From Lab to Life: The Rise of CRISPR-Based Diagnostics for Point-of-Care and Global Health

The urgent need for decentralized, rapid, and affordable point-of-care (POC) diagnostic tools has been starkly highlighted by recent global health crises, underscoring their critical role in achieving health equity. Clustered Regularly Interspaced Short Palindromic Repeats (CRISPR)-Cas systems, repurposed from their revolutionary gene-editing origins, have emerged as a transformative platform technology for molecular diagnostics, offering unparalleled programmability, specificity, and sensitivity for nucleic acid detection.
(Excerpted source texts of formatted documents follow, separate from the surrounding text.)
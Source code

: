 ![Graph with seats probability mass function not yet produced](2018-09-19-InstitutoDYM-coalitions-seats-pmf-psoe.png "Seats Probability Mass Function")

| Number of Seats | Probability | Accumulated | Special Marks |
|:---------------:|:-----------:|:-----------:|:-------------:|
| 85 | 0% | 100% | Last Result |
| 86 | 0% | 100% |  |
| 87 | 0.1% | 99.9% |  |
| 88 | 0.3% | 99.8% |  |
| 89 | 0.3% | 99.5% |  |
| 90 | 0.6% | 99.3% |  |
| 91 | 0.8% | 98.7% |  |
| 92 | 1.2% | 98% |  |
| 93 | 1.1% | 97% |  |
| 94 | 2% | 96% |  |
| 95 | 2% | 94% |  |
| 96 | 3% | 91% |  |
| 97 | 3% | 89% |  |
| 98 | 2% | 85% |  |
The core of these diagnostics lies in the unique catalytic mechanisms of specific Cas effectors, notably the target-activated, non-specific trans-cleavage activity of Cas12 and Cas13 proteins. This collateral cleavage of reporter molecules provides a powerful intrinsic mechanism for signal amplification, enabling sensitive detection. This review critically examines the rapid evolution of CRISPR-based diagnostics, from their fundamental molecular principles to their real-world applications. Key applications in infectious disease surveillance and management are summarized, including the rapid development of assays for SARS-CoV-2, HIV, and tuberculosis, with a particular focus on adaptations for field-deployable formats such as lateral flow assays. As the technology continues to mature, overcoming remaining hurdles in sample preparation, multiplexing, and reagent stability will be paramount. Ultimately, CRISPR-based diagnostics are poised to become an indispensable and democratizing component of the global health toolkit, empowering frontline healthcare workers and transforming disease control on a global scale.